The ingredients of water security

What India does to ensure water for domestic supply, food security, and the clean energy transition will matter to its economy. But its experiences will hold lessons for other water-stressed developing countries and emerging economies. Attaining this water security will need a mix of the right policies, judicious use of water, including reuse of urban wastewater, and finance for adapting to a changing world.

First, effective water governance needs policies that recognise its interactions with food and energy systems. However, CEEW and International Water Management Institute (IWMI) analysis shows that although India has adopted several policies, most do not recognise this nexus while planning or at the implementation stage. For instance, while the scaling up of green hydrogen is desirable, the link with water availability is not always considered. Similarly, the impact of scaling up solar irrigation pumps on groundwater levels must be analysed to deploy the technology where there is an optimal mix of solar resource and higher groundwater levels. Policies should incorporate the food-land-water nexus through localised evidence and community engagement.

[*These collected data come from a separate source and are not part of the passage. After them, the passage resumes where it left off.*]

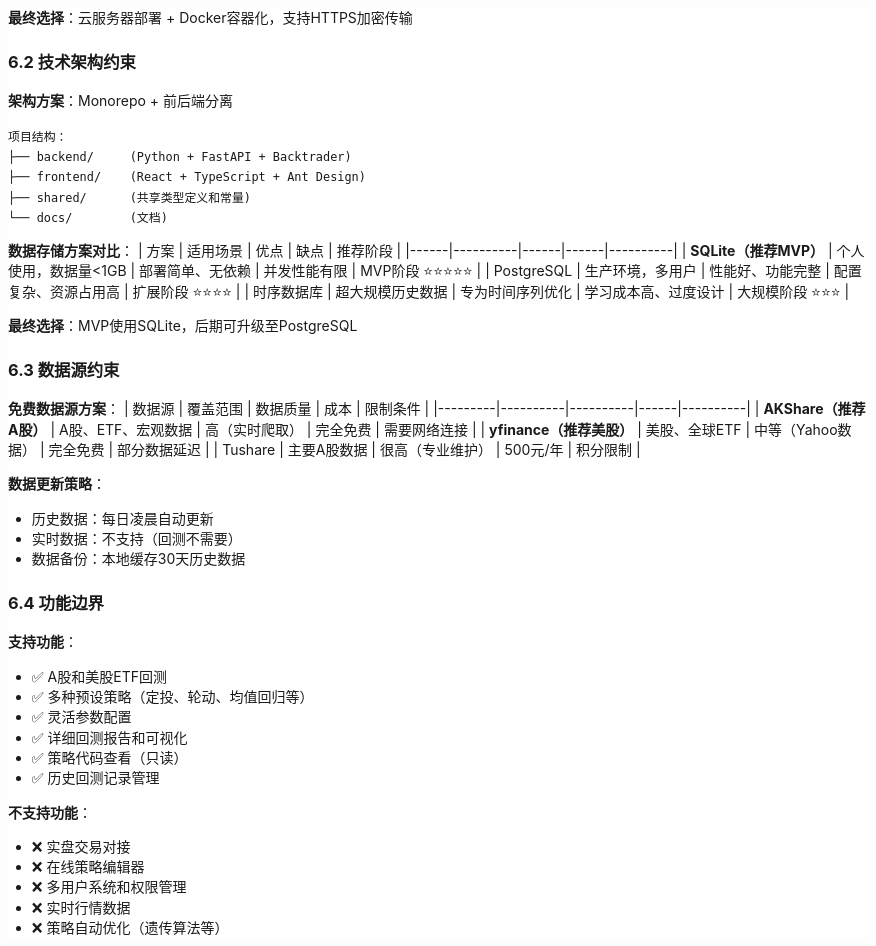 **最终选择**：云服务器部署 + Docker容器化，支持HTTPS加密传输

### 6.2 技术架构约束
**架构方案**：Monorepo + 前后端分离
```
项目结构：
├── backend/     (Python + FastAPI + Backtrader)
├── frontend/    (React + TypeScript + Ant Design)
├── shared/      (共享类型定义和常量)
└── docs/        (文档)
```

**数据存储方案对比**：
| 方案 | 适用场景 | 优点 | 缺点 | 推荐阶段 |
|------|----------|------|------|----------|
| **SQLite（推荐MVP）** | 个人使用，数据量<1GB | 部署简单、无依赖 | 并发性能有限 | MVP阶段 ⭐⭐⭐⭐⭐ |
| PostgreSQL | 生产环境，多用户 | 性能好、功能完整 | 配置复杂、资源占用高 | 扩展阶段 ⭐⭐⭐⭐ |
| 时序数据库 | 超大规模历史数据 | 专为时间序列优化 | 学习成本高、过度设计 | 大规模阶段 ⭐⭐⭐ |

**最终选择**：MVP使用SQLite，后期可升级至PostgreSQL

### 6.3 数据源约束
**免费数据源方案**：
| 数据源 | 覆盖范围 | 数据质量 | 成本 | 限制条件 |
|---------|----------|----------|------|----------|
| **AKShare（推荐A股）** | A股、ETF、宏观数据 | 高（实时爬取） | 完全免费 | 需要网络连接 |
| **yfinance（推荐美股）** | 美股、全球ETF | 中等（Yahoo数据） | 完全免费 | 部分数据延迟 |
| Tushare | 主要A股数据 | 很高（专业维护） | 500元/年 | 积分限制 |

**数据更新策略**：
- 历史数据：每日凌晨自动更新
- 实时数据：不支持（回测不需要）
- 数据备份：本地缓存30天历史数据

### 6.4 功能边界
**支持功能**：
- ✅ A股和美股ETF回测
- ✅ 多种预设策略（定投、轮动、均值回归等）
- ✅ 灵活参数配置
- ✅ 详细回测报告和可视化
- ✅ 策略代码查看（只读）
- ✅ 历史回测记录管理

**不支持功能**：
- ❌ 实盘交易对接
- ❌ 在线策略编辑器
- ❌ 多用户系统和权限管理
- ❌ 实时行情数据
- ❌ 策略自动优化（遗传算法等）

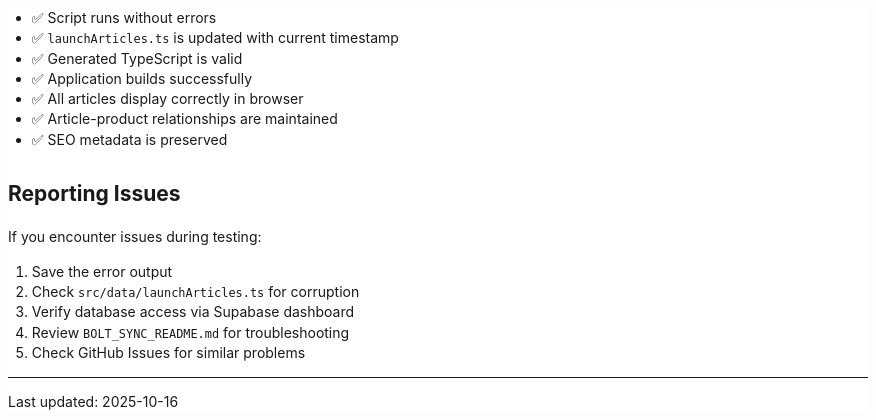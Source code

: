 - ✅ Script runs without errors
- ✅ `launchArticles.ts` is updated with current timestamp
- ✅ Generated TypeScript is valid
- ✅ Application builds successfully
- ✅ All articles display correctly in browser
- ✅ Article-product relationships are maintained
- ✅ SEO metadata is preserved

## Reporting Issues

If you encounter issues during testing:

1. Save the error output
2. Check `src/data/launchArticles.ts` for corruption
3. Verify database access via Supabase dashboard
4. Review `BOLT_SYNC_README.md` for troubleshooting
5. Check GitHub Issues for similar problems

---

Last updated: 2025-10-16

Second, India needs to focus on the judicious use of blue and green water through water accounting and efficient reuse. The National Water Mission targets increasing water use efficiency by 20% by 2025. Similarly, the Atal Mission on Rejuvenation and Urban Transformation (AMRUT) 2.0 calls for reducing non-revenue water, which is lost before it reaches the end user, to less than 20% in urban local bodies. However, these are not backed by any baseline set using water accounting principles that will help quantify the, say, “20 per cent” change in freshwater use. For instance, in the absence of water use data for the reference year, it is difficult to quantify the potential water saving in one sector, such as agriculture, that can then be diverted to other sectors, such as industries or domestic purposes, which will drive India’s water demand. Water accounting is essential for promoting water use efficiency and creating incentives for investments in treated wastewater reuse.

Third, leverage financial tools to raise money for climate adaptation in the water sector. Following global trends, India’s climate action has been largely focused on mitigation in the industrial, energy, and transport sectors. Financial commitments for climate change adaptation in the water and agriculture sectors are still relatively small. In 2019-20, for which aggregate estimates are available, the per capita annual spending on climate change mitigation was about ₹2,200, whereas for adaptation, it was only ₹260. More funding is needed for adaptation-specific interventions such as strengthening wastewater management, providing incentives to promote climate-resilient agricultural practices (micro irrigation and crop diversification), and scaling up desalination plants as an alternative water source for thermal plants and green hydrogen production. Market innovations such as India’s Green Credit Programme have the potential to partially bridge the adaptation funding gap by encouraging investment in wastewater treatment, desalination plants, and agricultural extension services. Considering the investments in India under Corporate Social Responsibility (between 2014-15 and 2020-21), there is a potential to leverage about ₹12,000 crore worth of investments every year.

Expectations that systemic change will occur overnight are unrealistic. But it is possible to make a start by pursuing more coherence in water, energy and climate policies, creating data-driven baselines to increase water savings, and enabling new financial instruments and markets for adaptation investments. A water-secure economy is the first step towards a climate-resilient one.